Everyday Security Practices in Asia
Deadline for proposals: 20th November 2017
Scholarship discusses security practices – or ways of identifying and dealing with perceived threats – primarily with reference to the doings of states and their associated organs (the military, the police, etc.). This is particularly so for Asia, where security-related questions usually revolve around issues such as inter-state rivalry, armament and arms races, regime stability, state fragility and the fight against organized crime and terrorism. Notwithstanding this prevailing focus, a number of recent publications have called for a stronger attention to how in/security equally plays out in the comparatively mundane, everyday lives of different people. All people, the argument goes, think about and theorize security as they go about their daily business, in turn devising their very own means for coming to terms with a variety of endangering contingencies.
Everyday security practices have been studied in Europe and North America, often with a view to how the ‘war on terror’ and fears of terrorist attacks inform day-to-day activities and behaviors. Throughout many regions of Asia, moreover, a rich body of ethnographic work has traced the pro-active coping strategies and mechanisms of socially marginalized groups. We believe that much of this research can be fruitfully linked to ongoing debates in (Critical) Security Studies. At the very least, it emphasizes the heterogeneity of security-making and thus expands and possibly even challenges the highly state-centric accounts dominating academic inquiries. This is not to say that local security practices necessarily persist in a distinct space of their own. Indeed, they may be interwoven with national or global scales in complex ways. The Special Issue wants to assemble a broad collection of scholarly works that highlights the diversity of how in/security concerns inform and structure everyday life in Asia.

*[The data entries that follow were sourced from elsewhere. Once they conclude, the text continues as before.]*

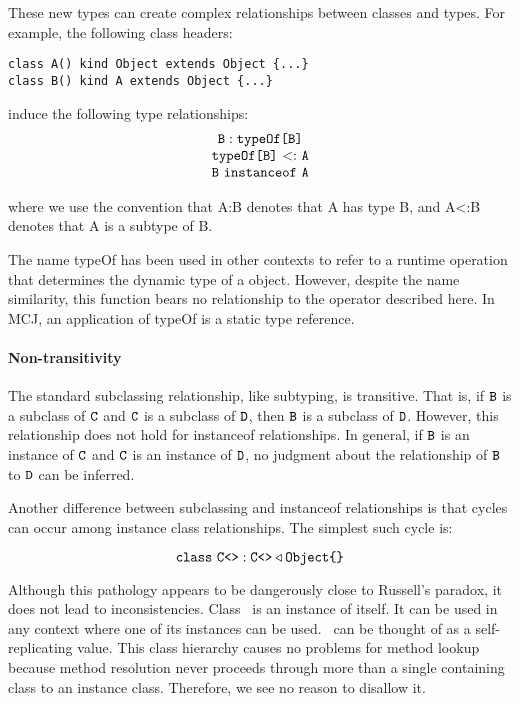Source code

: \documentclass{acm-sigplan}
\begin{document}
These new types can create complex relationships between classes and types.  For
example, the following class headers:

\begin{verbatim}
class A() kind Object extends Object {...}
class B() kind A extends Object {...}
\end{verbatim}

induce the following type relationships:
\begin{displaymath}
\begin{array}{c}
\typ \B {\typeof \B} \\
\subtype {\typeof \B} \A \\
\B~ {\txt instanceof}\ \A
\end{array}
\end{displaymath}

\hspace{-.43cm}where we use the convention that {\txt A:B} denotes
that {\txt A} has type {\txt B}, and {\txt A<:B} denotes that {\txt A}
is a subtype of {\txt B}.

The name {\txt typeOf} has been used in other contexts to refer to a
runtime operation that determines the dynamic type of a object.
However, despite the name similarity, this function bears no
relationship to the operator described here.  In MCJ, an application
of {\txt typeOf} is a static type reference.

\paragraph{Non-transitivity}

The standard subclassing relationship, like subtyping, is transitive.
That is, if $\mbox {\tt B}$ is a subclass of $\mbox {\tt C}$ and $\mbox {\tt C}$ is a subclass of $\mbox {\tt D}$,
then $\mbox {\tt B}$ is a subclass of $\mbox {\tt D}$.  However, this relationship does not
hold for {\txt instanceof} relationships.  In general, if $\mbox {\tt B}$ is an
instance of $\mbox {\tt C}$ and $\mbox {\tt C}$ is an instance of $\mbox {\tt D}$, no judgment
about the relationship of $\mbox {\tt B}$ to $\mbox {\tt D}$ can be inferred.

Another difference between subclassing and {\txt instanceof}
relationships is that cycles can occur among instance class
relationships. The simplest such cycle is:

\begin{displaymath}
\mbox{\tt class}\ {\mbox {\tt C}}\mbox{\tt <}\mbox{\tt >} : {\mbox {\tt C}}\mbox{\tt <}\mbox{\tt >} \triangleleft \mbox{\tt Object} \mbox{\tt \{}\mbox{\tt \}}
\end{displaymath}

Although this pathology appears to be dangerously close to Russell's
paradox, it does not lead to inconsistencies.  Class \C\ is an
instance of itself. It can be used in any context where one of its
instances can be used.  \C\ can be thought of as a self-replicating
value. This class hierarchy causes no problems for method lookup
because method resolution never proceeds through more than a single
containing class to an instance class. Therefore, we see no reason to
disallow it.
\end{document}
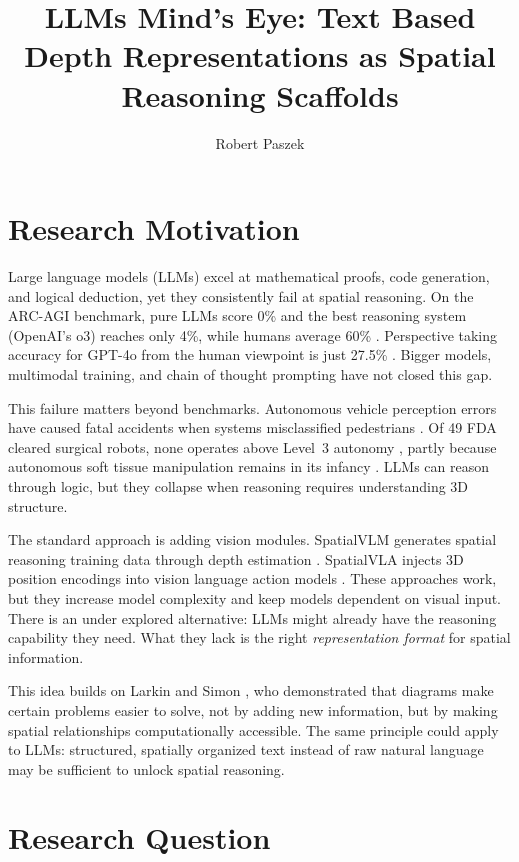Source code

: \documentclass[stu,12pt,a4paper,floatsintext]{apa7}
\title{LLMs Mind's Eye: Text Based Depth Representations as Spatial Reasoning Scaffolds}
\author{Robert Paszek}
\affiliation{Department of Cognitive Science and Artificial Intelligence, Tilburg University}
\begin{document}
\maketitle

\section*{Research Motivation}

Large language models (LLMs) excel at mathematical proofs, code generation, and logical deduction, yet they consistently fail at spatial reasoning. On the ARC\nobreakdash-AGI benchmark, pure LLMs score 0\% and the best reasoning system (OpenAI's o3) reaches only 4\%, while humans average 60\% \cite{chollet2025}. Perspective taking accuracy for GPT\nobreakdash-4o from the human viewpoint is just 27.5\% \cite{shiri2024}. Bigger models, multimodal training, and chain of thought prompting have not closed this gap.

This failure matters beyond benchmarks. Autonomous vehicle perception errors have caused fatal accidents when systems misclassified pedestrians \cite{ntsb2019}. Of 49 FDA cleared surgical robots, none operates above Level~3 autonomy \cite{lee2024}, partly because autonomous soft tissue manipulation remains in its infancy \cite{khanna2025}. LLMs can reason through logic, but they collapse when reasoning requires understanding 3D structure.

The standard approach is adding vision modules. SpatialVLM generates spatial reasoning training data through depth estimation \cite{chen2024spatialvlm}. SpatialVLA injects 3D position encodings into vision language action models \cite{qu2025spatialvla}. These approaches work, but they increase model complexity and keep models dependent on visual input. There is an under explored alternative: LLMs might already have the reasoning capability they need. What they lack is the right \emph{representation format} for spatial information.

This idea builds on Larkin and Simon \cite{larkin1987}, who demonstrated that diagrams make certain problems easier to solve, not by adding new information, but by making spatial relationships computationally accessible. The same principle could apply to LLMs: structured, spatially organized text instead of raw natural language may be sufficient to unlock spatial reasoning.

\section*{Research Question}
\end{document}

We invite contributions with empirical findings on micro-level security/coping practices in Asia. These should be discussed and reflected in terms of their relevance for gaining a more nuanced and comprehensive understanding of the meanings of in/security in the region. Whereas we welcome articles on the everyday security practices of any social group, we particularly encourage contributions on marginalized people – especially those who cannot rely on the state or police for protection and therefore have to come up with their own, creative ways for securing themselves. Possible questions include: How do people imagine in/security? What do they consider threatening, what worth securing? How do they go about security in their daily, routine, perhaps even unconscious activities? And how do these practices possibly differ from or, on the contrary, reflect either global or national security paradigms?
Prospective contributors to the Special Issue are invited to send a short 150-200 word proposal to Marc von Boemcken at [email protected]by 20th November 2017. The proposal should detail the empirical focus and main research questions addressed. Selected contributors will be invited to submit their full article for peer review by 31st January 2018 with a prospective publication in the journal in mid-2018.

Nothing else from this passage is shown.